EBITA for the review period was EUR 2,694 (5,010) thousand, or
4.6% (7.7%) of revenue.
Subcontracting costs arising from the use of external services
in the review period totalled EUR 12,131 (14,236) thousand, or
20.5% of revenue (21.8%). Employee benefit expenses for the review
period decreased to EUR 36,588 (37,826) thousand and amounted to
61.8% (57.9%) of revenue. The decrease in employee benefit expenses
was driven by the reduction in number of the Group’s personnel. At
the end of the year-half, the Group's number of personnel totalled
966 (1,061).
Other operating expenses decreased from the previous year to EUR
6,100 (6,541) thousand, or 10.3% (10.0%) of revenue.
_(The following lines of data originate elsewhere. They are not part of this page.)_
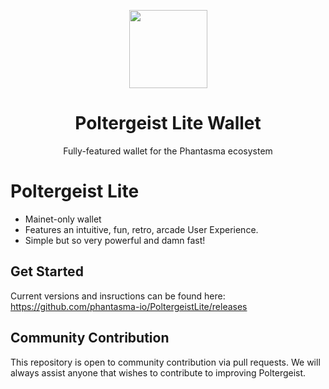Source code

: <p align="center">
  <img
    src="https://github.com/phantasma-io/PhantasmaSpook/blob/master/logo.png"
    width="125px">
</p>

<h1 align="center">Poltergeist Lite Wallet</h1>

<p align="center">
  Fully-featured wallet for the Phantasma ecosystem
</p>

# Poltergeist Lite
- Mainet-only wallet
- Features an intuitive, fun, retro, arcade User Experience. 
- Simple but so very powerful and damn fast!  

## Get Started
Current versions and insructions can be found here: https://github.com/phantasma-io/PoltergeistLite/releases

## Community Contribution
This repository is open to community contribution via pull requests. We will always assist anyone that wishes to contribute to improving Poltergeist.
The largest
expense items were IT expenses, voluntary personnel expenses and
purchased expert services.
EBIT for the year-half was EUR 2,110 (4,149) thousand, or 3.6%
(6.3%) of revenue. Net financial income totalled EUR 343 (415)
thousand. In the review period, the Group recognised net financial
income of EUR 695 (1,522) thousand due to fair value adjustment on
contingent consideration liabilities. The profit for the period
before taxes was EUR 2,453 (4,564) thousand and earnings per share
were EUR 0.22 (0.44).
FINANCING AND CAPITAL EXPENDITURE
The Group’s statement of financial position totalled EUR 86,524
(100,267) thousand at the end of the first year-half. The Group’s
equity ratio was 46.6% (40.9%), return on investment (ROI) was 9.3%
(15.5%), and the net debt to EBITDA ratio was 0.44 (0.29).
The Group’s cash flow from operations year grew by 46.9%
year-on-year to EUR 4,851 (3,301) thousand. The growth of the cash
flow from operations was driven by the significantly lower
operating capital than in the comparison period.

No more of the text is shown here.